→ **Your task**
As you look over the data below, please find each line where the word "wikipedia" appears, then copy it.

Saved data entries
BEGIN

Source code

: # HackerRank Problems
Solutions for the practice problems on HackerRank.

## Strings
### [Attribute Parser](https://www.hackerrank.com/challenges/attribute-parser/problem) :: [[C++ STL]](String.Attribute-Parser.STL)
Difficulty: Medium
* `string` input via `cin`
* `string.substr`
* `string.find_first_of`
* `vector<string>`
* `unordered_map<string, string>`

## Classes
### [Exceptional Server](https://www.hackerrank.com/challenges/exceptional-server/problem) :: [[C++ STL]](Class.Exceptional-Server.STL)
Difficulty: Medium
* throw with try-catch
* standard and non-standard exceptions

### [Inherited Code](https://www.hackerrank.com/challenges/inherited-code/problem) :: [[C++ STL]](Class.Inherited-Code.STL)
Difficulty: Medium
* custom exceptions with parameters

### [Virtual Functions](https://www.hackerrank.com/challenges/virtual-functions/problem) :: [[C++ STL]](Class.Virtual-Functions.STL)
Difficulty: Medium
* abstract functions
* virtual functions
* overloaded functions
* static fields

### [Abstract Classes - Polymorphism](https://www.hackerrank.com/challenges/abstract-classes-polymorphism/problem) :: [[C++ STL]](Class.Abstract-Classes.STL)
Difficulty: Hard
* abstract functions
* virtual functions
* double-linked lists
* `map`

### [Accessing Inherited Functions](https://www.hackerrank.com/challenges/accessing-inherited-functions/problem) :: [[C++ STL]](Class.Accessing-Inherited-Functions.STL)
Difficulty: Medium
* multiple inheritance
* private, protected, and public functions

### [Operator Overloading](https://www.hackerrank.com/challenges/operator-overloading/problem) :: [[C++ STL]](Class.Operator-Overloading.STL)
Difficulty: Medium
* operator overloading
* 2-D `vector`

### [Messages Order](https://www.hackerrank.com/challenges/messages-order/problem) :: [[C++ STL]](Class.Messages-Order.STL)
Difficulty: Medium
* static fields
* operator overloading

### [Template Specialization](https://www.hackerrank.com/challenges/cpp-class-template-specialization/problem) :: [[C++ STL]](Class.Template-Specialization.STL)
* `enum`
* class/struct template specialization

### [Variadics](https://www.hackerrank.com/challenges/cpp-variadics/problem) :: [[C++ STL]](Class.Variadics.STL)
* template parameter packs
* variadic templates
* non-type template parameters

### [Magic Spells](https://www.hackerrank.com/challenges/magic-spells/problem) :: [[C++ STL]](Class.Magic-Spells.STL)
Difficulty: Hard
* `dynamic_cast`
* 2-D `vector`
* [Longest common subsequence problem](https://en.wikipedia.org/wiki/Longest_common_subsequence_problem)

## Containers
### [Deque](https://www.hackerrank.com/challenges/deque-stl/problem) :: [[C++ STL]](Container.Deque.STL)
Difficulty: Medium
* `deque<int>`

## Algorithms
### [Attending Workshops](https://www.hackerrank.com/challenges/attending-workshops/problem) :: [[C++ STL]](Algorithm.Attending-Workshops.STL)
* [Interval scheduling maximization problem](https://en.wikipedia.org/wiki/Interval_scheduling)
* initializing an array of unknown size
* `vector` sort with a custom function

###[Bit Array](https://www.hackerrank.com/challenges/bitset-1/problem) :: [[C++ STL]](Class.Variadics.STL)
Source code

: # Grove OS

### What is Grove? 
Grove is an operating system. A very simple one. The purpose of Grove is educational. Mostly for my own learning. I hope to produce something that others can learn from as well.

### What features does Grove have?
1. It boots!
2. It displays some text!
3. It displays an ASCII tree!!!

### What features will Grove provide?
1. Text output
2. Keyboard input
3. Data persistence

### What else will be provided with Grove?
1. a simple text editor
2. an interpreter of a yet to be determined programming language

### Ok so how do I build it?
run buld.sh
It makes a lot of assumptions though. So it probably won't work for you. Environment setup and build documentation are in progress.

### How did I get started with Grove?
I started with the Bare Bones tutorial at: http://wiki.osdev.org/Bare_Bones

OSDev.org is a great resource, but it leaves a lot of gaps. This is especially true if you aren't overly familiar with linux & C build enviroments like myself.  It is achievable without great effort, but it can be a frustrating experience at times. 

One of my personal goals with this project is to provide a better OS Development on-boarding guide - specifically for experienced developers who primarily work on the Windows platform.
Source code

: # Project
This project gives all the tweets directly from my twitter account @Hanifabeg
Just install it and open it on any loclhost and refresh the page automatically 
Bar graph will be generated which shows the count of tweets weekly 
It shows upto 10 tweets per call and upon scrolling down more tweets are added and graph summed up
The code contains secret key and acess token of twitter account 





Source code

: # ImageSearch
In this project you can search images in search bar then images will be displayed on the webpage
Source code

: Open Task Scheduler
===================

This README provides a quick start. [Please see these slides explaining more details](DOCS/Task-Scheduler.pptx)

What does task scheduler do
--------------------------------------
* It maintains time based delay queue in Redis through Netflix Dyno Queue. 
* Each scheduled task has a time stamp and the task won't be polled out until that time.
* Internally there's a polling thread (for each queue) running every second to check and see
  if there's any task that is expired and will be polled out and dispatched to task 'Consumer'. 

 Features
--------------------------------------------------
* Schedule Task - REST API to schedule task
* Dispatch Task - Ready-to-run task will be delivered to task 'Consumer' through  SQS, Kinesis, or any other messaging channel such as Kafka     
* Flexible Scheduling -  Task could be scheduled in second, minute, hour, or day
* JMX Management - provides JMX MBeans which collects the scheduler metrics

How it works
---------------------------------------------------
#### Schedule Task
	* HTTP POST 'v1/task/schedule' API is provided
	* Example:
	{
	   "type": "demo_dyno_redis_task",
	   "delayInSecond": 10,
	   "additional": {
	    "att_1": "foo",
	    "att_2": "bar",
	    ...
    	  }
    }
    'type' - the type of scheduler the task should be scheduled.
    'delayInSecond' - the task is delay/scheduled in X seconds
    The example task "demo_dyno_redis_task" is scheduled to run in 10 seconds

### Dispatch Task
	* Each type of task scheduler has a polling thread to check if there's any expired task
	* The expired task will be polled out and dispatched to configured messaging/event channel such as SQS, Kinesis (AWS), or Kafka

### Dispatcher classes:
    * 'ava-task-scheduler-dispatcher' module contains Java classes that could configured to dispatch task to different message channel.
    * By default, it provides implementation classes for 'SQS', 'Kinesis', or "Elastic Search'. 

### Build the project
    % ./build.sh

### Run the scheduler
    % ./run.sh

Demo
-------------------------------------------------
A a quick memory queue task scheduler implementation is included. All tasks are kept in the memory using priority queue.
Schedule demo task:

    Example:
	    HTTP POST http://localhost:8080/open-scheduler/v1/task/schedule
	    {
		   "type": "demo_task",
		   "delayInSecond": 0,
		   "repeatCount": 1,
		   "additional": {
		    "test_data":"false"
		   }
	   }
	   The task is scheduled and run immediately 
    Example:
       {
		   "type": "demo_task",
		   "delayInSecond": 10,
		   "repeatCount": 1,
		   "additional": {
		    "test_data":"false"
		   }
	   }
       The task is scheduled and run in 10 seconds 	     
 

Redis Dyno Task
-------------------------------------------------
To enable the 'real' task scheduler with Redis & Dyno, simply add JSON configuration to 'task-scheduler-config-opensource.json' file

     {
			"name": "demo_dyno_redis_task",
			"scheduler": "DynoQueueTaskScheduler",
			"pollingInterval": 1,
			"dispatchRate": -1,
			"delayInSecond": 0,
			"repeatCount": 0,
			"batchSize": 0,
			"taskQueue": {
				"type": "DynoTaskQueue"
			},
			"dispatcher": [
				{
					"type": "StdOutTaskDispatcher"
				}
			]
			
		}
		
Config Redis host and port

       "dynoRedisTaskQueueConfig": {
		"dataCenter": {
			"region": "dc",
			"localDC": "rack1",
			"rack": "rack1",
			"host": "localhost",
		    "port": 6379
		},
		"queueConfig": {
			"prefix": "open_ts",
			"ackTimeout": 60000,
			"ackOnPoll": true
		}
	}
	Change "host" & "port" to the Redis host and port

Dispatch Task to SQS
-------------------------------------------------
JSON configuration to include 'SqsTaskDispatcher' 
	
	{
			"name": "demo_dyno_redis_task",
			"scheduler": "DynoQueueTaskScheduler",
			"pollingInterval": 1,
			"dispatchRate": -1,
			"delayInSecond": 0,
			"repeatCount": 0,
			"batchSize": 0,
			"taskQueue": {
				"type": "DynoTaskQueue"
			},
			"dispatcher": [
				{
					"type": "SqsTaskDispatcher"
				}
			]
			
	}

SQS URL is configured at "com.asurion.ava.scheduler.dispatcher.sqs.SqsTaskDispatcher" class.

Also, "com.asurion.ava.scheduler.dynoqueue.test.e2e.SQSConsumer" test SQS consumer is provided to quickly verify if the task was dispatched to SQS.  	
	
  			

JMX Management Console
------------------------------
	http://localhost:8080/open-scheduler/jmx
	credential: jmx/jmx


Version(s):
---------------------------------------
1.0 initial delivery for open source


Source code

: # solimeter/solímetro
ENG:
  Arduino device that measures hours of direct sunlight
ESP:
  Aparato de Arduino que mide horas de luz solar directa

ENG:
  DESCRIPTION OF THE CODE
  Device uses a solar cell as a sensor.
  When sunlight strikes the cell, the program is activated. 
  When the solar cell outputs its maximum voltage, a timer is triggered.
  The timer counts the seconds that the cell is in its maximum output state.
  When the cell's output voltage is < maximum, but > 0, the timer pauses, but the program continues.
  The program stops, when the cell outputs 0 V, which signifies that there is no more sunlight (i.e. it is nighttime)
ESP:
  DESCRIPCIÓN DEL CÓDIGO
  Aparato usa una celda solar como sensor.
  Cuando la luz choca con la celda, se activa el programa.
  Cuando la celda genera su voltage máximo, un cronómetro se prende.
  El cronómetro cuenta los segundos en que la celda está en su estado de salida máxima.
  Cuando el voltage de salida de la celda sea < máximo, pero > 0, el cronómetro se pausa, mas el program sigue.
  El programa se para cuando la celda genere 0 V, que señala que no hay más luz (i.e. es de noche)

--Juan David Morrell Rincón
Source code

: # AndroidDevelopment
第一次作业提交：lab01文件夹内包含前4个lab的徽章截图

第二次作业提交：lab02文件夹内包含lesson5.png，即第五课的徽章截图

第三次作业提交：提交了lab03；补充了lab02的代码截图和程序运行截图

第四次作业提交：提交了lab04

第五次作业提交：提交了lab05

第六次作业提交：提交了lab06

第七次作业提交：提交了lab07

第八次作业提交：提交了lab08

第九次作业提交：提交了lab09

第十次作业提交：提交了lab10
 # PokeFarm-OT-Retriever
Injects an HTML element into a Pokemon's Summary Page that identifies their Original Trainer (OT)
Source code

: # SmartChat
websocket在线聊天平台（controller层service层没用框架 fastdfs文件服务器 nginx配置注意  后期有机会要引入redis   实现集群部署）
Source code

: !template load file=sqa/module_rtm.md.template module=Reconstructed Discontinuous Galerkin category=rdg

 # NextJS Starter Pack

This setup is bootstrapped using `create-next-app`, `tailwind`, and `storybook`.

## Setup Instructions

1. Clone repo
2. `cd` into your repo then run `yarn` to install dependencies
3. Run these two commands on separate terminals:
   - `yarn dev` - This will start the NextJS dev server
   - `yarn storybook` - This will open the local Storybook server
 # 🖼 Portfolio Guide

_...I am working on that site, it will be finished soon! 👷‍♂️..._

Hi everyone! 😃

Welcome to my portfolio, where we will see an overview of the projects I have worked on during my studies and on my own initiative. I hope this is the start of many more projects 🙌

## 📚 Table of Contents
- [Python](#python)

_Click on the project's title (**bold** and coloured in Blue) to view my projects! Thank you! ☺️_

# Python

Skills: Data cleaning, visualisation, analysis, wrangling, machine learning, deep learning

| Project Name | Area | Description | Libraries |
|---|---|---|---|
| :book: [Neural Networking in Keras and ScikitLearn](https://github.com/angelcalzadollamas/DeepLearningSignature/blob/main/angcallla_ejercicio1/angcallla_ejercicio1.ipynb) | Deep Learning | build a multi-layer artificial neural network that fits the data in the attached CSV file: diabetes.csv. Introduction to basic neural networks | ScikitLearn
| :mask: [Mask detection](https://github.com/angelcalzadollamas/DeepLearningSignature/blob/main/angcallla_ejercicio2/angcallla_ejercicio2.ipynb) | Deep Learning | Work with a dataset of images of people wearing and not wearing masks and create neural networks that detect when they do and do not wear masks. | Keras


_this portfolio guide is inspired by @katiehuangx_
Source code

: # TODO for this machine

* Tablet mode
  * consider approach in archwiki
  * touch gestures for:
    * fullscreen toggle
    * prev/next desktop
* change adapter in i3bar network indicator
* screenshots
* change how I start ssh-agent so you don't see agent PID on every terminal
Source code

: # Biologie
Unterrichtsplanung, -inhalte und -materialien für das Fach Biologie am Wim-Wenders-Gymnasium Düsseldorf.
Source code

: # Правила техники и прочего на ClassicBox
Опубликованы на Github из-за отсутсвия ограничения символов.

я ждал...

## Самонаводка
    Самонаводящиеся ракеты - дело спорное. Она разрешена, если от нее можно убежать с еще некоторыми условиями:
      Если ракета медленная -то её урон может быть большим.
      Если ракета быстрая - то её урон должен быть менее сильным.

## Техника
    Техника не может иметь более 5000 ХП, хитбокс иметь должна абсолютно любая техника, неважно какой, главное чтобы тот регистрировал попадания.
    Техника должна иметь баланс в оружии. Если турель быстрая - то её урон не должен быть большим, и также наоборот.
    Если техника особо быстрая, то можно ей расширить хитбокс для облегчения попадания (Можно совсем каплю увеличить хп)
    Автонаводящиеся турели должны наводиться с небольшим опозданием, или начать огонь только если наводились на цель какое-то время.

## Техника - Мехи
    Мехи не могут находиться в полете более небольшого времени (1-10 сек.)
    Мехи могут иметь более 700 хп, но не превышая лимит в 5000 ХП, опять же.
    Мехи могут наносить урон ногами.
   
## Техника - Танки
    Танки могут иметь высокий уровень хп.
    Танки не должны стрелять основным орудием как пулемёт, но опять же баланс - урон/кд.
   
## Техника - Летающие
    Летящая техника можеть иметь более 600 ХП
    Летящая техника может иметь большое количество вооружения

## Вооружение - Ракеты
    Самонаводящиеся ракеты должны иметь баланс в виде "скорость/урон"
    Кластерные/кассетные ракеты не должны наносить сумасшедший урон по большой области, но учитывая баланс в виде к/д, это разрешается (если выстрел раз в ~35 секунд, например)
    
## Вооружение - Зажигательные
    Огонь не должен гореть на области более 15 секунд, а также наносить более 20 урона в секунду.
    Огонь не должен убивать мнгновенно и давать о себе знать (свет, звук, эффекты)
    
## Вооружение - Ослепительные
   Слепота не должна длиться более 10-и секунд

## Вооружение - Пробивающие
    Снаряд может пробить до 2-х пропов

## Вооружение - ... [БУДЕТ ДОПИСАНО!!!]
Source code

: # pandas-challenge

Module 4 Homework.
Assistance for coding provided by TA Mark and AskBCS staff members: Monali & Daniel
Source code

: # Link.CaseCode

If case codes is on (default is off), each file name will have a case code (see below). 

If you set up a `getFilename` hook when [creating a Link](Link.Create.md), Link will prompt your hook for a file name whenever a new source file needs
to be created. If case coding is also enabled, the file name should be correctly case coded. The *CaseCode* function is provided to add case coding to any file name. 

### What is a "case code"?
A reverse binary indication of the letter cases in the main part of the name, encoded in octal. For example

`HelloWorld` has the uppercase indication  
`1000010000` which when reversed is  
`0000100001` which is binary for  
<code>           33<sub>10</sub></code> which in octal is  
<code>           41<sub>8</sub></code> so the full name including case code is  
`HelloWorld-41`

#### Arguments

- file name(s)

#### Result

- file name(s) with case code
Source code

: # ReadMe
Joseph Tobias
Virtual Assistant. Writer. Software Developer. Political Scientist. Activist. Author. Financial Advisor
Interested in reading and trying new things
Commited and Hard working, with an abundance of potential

END

→ **Result**
* [Longest common subsequence problem](https://en.wikipedia.org/wiki/Longest_common_subsequence_problem)
* [Interval scheduling maximization problem](https://en.wikipedia.org/wiki/Interval_scheduling)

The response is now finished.